(Exercise details): Your task is to find every line in the records that holds the string "using" and copy it.

Saved data entries:
§ §
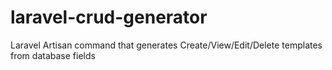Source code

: # laravel-crud-generator
Laravel Artisan command that generates Create/View/Edit/Delete templates from database fields
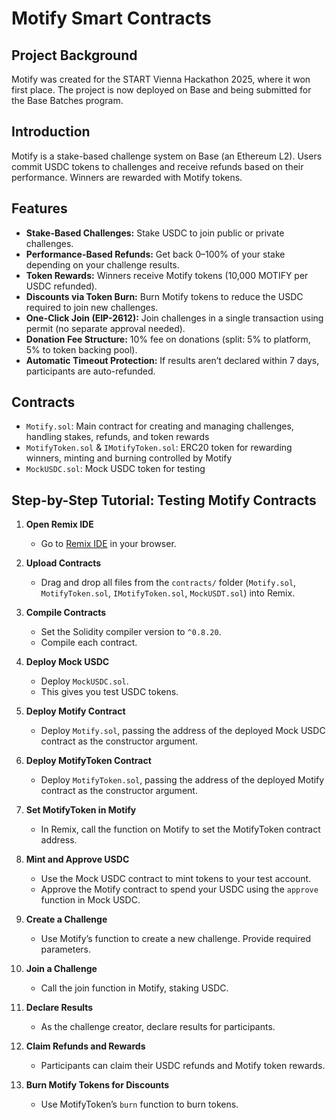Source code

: # Motify Smart Contracts

## Project Background
Motify was created for the START Vienna Hackathon 2025, where it won first place. The project is now deployed on Base and being submitted for the Base Batches program.

## Introduction
Motify is a stake-based challenge system on Base (an Ethereum L2). Users commit USDC tokens to challenges and receive refunds based on their performance. Winners are rewarded with Motify tokens.

## Features

- **Stake-Based Challenges:** Stake USDC to join public or private challenges.
- **Performance-Based Refunds:** Get back 0–100% of your stake depending on your challenge results.
- **Token Rewards:** Winners receive Motify tokens (10,000 MOTIFY per USDC refunded).
- **Discounts via Token Burn:** Burn Motify tokens to reduce the USDC required to join new challenges.
- **One-Click Join (EIP-2612):** Join challenges in a single transaction using permit (no separate approval needed).
- **Donation Fee Structure:** 10% fee on donations (split: 5% to platform, 5% to token backing pool).
- **Automatic Timeout Protection:** If results aren’t declared within 7 days, participants are auto-refunded.

## Contracts
- `Motify.sol`: Main contract for creating and managing challenges, handling stakes, refunds, and token rewards
- `MotifyToken.sol` & `IMotifyToken.sol`: ERC20 token for rewarding winners, minting and burning controlled by Motify
- `MockUSDC.sol`: Mock USDC token for testing

## Step-by-Step Tutorial: Testing Motify Contracts

1. **Open Remix IDE**
	- Go to [Remix IDE](https://remix.ethereum.org) in your browser.

2. **Upload Contracts**
	- Drag and drop all files from the `contracts/` folder (`Motify.sol`, `MotifyToken.sol`, `IMotifyToken.sol`, `MockUSDT.sol`) into Remix.

3. **Compile Contracts**
	- Set the Solidity compiler version to `^0.8.20`.
	- Compile each contract.

4. **Deploy Mock USDC**
	- Deploy `MockUSDC.sol`.
	- This gives you test USDC tokens.

5. **Deploy Motify Contract**
	- Deploy `Motify.sol`, passing the address of the deployed Mock USDC contract as the constructor argument.

6. **Deploy MotifyToken Contract**
	- Deploy `MotifyToken.sol`, passing the address of the deployed Motify contract as the constructor argument.

7. **Set MotifyToken in Motify**
	- In Remix, call the function on Motify to set the MotifyToken contract address.

8. **Mint and Approve USDC**
	- Use the Mock USDC contract to mint tokens to your test account.
	- Approve the Motify contract to spend your USDC using the `approve` function in Mock USDC.

9. **Create a Challenge**
	- Use Motify’s function to create a new challenge. Provide required parameters.

10. **Join a Challenge**
	 - Call the join function in Motify, staking USDC.

11. **Declare Results**
	 - As the challenge creator, declare results for participants.

12. **Claim Refunds and Rewards**
	 - Participants can claim their USDC refunds and Motify token rewards.

13. **Burn Motify Tokens for Discounts**
	 - Use MotifyToken’s `burn` function to burn tokens.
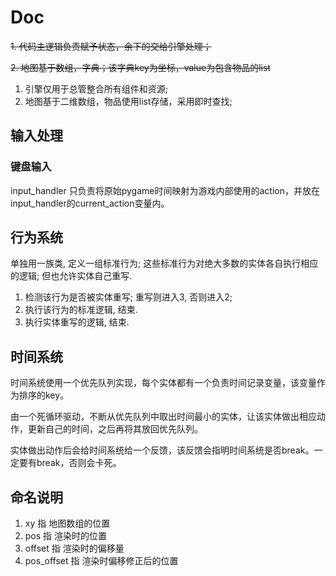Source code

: # Doc

~~1. 代码主逻辑负责赋予状态，余下的交给引擎处理；~~

~~2. 地图基于数组，字典；该字典key为坐标，value为包含物品的list~~

1. 引擎仅用于总管整合所有组件和资源;
2. 地图基于二维数组，物品使用list存储，采用即时查找;

## 输入处理

### 键盘输入

input_handler 只负责将原始pygame时间映射为游戏内部使用的action，并放在input_handler的current_action变量内。

## 行为系统

单独用一族类, 定义一组标准行为; 这些标准行为对绝大多数的实体各自执行相应的逻辑; 但也允许实体自己重写.

1. 检测该行为是否被实体重写; 重写则进入3, 否则进入2;
2. 执行该行为的标准逻辑, 结束.
3. 执行实体重写的逻辑, 结束.

## 时间系统

时间系统使用一个优先队列实现，每个实体都有一个负责时间记录变量，该变量作为排序的key。

由一个死循环驱动，不断从优先队列中取出时间最小的实体，让该实体做出相应动作，更新自己的时间，之后再将其放回优先队列。

实体做出动作后会给时间系统给一个反馈，该反馈会指明时间系统是否break。一定要有break，否则会卡死。

## 命名说明

1. xy 指 地图数组的位置
2. pos 指 渲染时的位置
3. offset 指 渲染时的偏移量
4. pos_offset 指 渲染时偏移修正后的位置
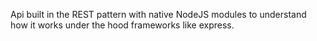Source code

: Api built in the REST pattern with native NodeJS modules to understand how it works under the hood frameworks like express.

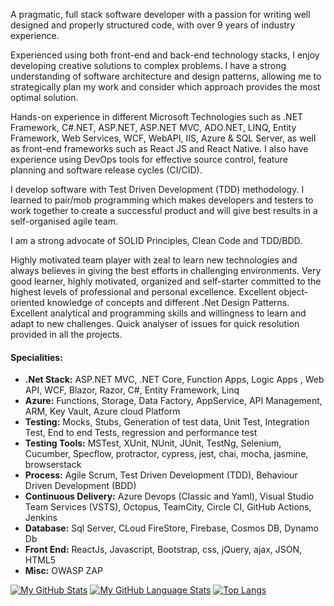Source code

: 
A pragmatic, full stack software developer with a passion for writing well designed and properly structured code, with over 9 years of industry experience.

Experienced using both front-end and back-end technology stacks, I enjoy developing creative solutions to complex problems. I have a strong understanding of software architecture and design patterns, allowing me to strategically plan my work and consider which approach provides the most optimal solution.

Hands-on experience in different Microsoft Technologies such as .NET Framework, C#.NET, ASP.NET, ASP.NET MVC, ADO.NET, LINQ, Entity Framework, Web Services, WCF, WebAPI, IIS, Azure & SQL Server, as well as front-end frameworks such as React JS and React Native. I also have experience using DevOps tools for effective source control, feature planning and software release cycles (CI/CID). 

I develop software with Test Driven Development (TDD) methodology. I learned to pair/mob programming which makes developers and testers to work together to create a successful product and will give best results in a self-organised agile team.

I am a strong advocate of SOLID Principles, Clean Code and TDD/BDD.

Highly motivated team player with zeal to learn new technologies and always believes in giving the best efforts in challenging environments. Very good learner, highly motivated, organized and self-starter committed to the highest levels of professional and personal excellence. Excellent object-oriented knowledge of concepts and different .Net Design Patterns. Excellent analytical and programming skills and willingness to learn and adapt to new challenges. Quick analyser of issues for quick resolution provided in all the projects.


#### Specialities: ####
- **.Net Stack:**  ASP.NET MVC, .NET Core, Function Apps, Logic Apps , Web API, WCF, Blazor, Razor, C#, Entity Framework, Linq
- **Azure:** Functions, Storage, Data Factory, AppService, API Management, ARM, Key Vault, Azure cloud Platform
- **Testing:** Mocks, Stubs, Generation of test data, Unit Test, Integration Test, End to end Tests, regression and performance test
- **Testing Tools:** MSTest, XUnit, NUnit, JUnit, TestNg, Selenium, Cucumber, Specflow, protractor, cypress, jest, chai, mocha, jasmine, browserstack
- **Process:** Agile Scrum, Test Driven Development (TDD), Behaviour Driven Development (BDD)
- **Continuous Delivery:** Azure Devops (Classic and Yaml), Visual Studio Team Services (VSTS), Octopus, TeamCity, Circle CI, GitHub Actions, Jenkins
- **Database:** Sql Server, CLoud FireStore, Firebase, Cosmos DB, Dynamo Db
- **Front End:** ReactJs, Javascript, Bootstrap, css, jQuery, ajax, JSON, HTML5
- **Misc:** OWASP ZAP

[![My GitHub Stats](https://github-readme-stats.vercel.app/api/?username=PrasannaDommalapati&count_private=true&theme=tokyonight&showicons=true)]()
[![My GitHub Language Stats](https://github-readme-stats.vercel.app/api/top-langs/?username=PrasannaDommalapati&langs_count=7&theme=tokyonight)]()
[![Top Langs](https://github-readme-stats.vercel.app/api/top-langs/?username=PrasannaDommalapati&layout=compact)](https://github.com/anuraghazra/github-readme-stats)


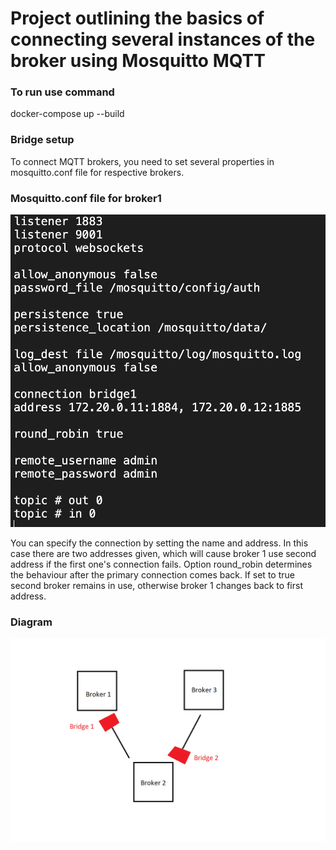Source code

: # Project outlining the basics of connecting several instances of the broker using Mosquitto MQTT

### To run use command

docker-compose up --build

### Bridge setup

To connect MQTT brokers, you need to set several properties in mosquitto.conf file for respective brokers.

### Mosquitto.conf file for broker1

<div align="center">
<img src="/assets/mosquitto_conf.png" alt="mosquitto_conf">
</div>

You can specify the connection by setting the name and address.
In this case there are two addresses given, which will cause broker 1 use second address if the first one's connection fails.
Option round_robin determines the behaviour after the primary connection comes back. If set to true second broker remains in use, otherwise broker 1 changes back to first address.

### Diagram

<div align="center">
<img src="/assets/diagram.png" alt="diagram">
</div>


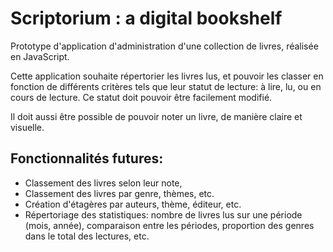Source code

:# Scriptorium : a digital bookshelf

Prototype d'application d'administration d'une collection de livres, réalisée en JavaScript.

Cette application souhaite répertorier les livres lus, et pouvoir les classer en fonction de différents critères tels que leur statut de lecture: à lire, lu, ou en cours de lecture. Ce statut doit pouvoir être facilement modifié.

Il doit aussi être possible de pouvoir noter un livre, de manière claire et visuelle.


## Fonctionnalités futures:
- Classement des livres selon leur note,
- Classement des livres par genre, thèmes, etc.
- Création d'étagères par auteurs, thème, éditeur, etc.
- Répertoriage des statistiques: nombre de livres lus sur une période (mois, année), comparaison entre les périodes, proportion des genres dans le total des lectures, etc.


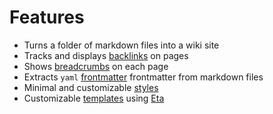 # Features

- Turns a folder of markdown files into a wiki site
- Tracks and displays [backlinks](./backlinks.md) on pages
- Shows [breadcrumbs](breadcrumbs.md) on each page
- Extracts `yaml` [frontmatter](frontmatter.md) frontmatter from markdown files
- Minimal and customizable [styles](/customize#styles)
- Customizable [templates](/customize.md#templates) using
  [Eta](https://eta.js.org/)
§ §
(Exercise answer):
- **One-Click Join (EIP-2612):** Join challenges in a single transaction using permit (no separate approval needed).
	- Approve the Motify contract to spend your USDC using the `approve` function in Mock USDC.
Experienced using both front-end and back-end technology stacks, I enjoy developing creative solutions to complex problems. I have a strong understanding of software architecture and design patterns, allowing me to strategically plan my work and consider which approach provides the most optimal solution.
Hands-on experience in different Microsoft Technologies such as .NET Framework, C#.NET, ASP.NET, ASP.NET MVC, ADO.NET, LINQ, Entity Framework, Web Services, WCF, WebAPI, IIS, Azure & SQL Server, as well as front-end frameworks such as React JS and React Native. I also have experience using DevOps tools for effective source control, feature planning and software release cycles (CI/CID). 
: # Project outlining the basics of connecting several instances of the broker using Mosquitto MQTT
- Customizable [templates](/customize.md#templates) using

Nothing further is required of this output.